Uganda: now it gets difficult
World-class oil reserves have been established in Uganda's Lake Albert area. The problem now is exploiting them, Martin Quinlan writes
LANDLOCKED country deep in the interior of Africa, with some security concerns, would not be an explorer's first choice of location for a large new oil province. UK-Canadian company Heritage Oil and the UK-Irish firm Tullow Oil took big risks when they launched their drilling campaigns along Uganda's Lake Albert coast – and now they face the problems of success.
These are likely to include bringing in an assertive, capital-rich partner – Chinese state-owned companies are tipped – to build a 1,200 km pipeline across Uganda and Kenya to the Indian Ocean coast, at a cost estimated at up to $2bn. As well as financial and schedule risks, there are political risks: although Uganda has been relatively stable and democratic in recent years, relations with its neighbour on the other side of the lake, Democratic Republic of Congo (DRC), are not good and there is rebel activity in the area. As other African states have discovered, sudden oil wealth can stir-up old grievances.

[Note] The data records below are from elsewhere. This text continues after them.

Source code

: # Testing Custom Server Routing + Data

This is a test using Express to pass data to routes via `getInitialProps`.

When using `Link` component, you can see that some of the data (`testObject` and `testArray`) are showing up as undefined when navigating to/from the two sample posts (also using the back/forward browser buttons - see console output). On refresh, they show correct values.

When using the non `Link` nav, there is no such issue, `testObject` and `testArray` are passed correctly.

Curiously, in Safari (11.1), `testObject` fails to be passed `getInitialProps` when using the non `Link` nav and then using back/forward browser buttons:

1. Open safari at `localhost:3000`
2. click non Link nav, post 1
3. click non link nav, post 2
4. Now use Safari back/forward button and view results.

Corporate restructurings could also result. Some analysts have suggested that Heritage will sell most or all of its interests in the country, to use the cash elsewhere – particularly in its licences in Iraq's northern Kurdistan region, where results could be achieved more quickly. In June, Heritage agreed to acquire Turkey's Genel Enerji (PE 7/09 p26), which holds assets in Kurdistan, to create a much larger company. Heritage has itself been the subject of bid speculation, with Chinese companies said to be interested.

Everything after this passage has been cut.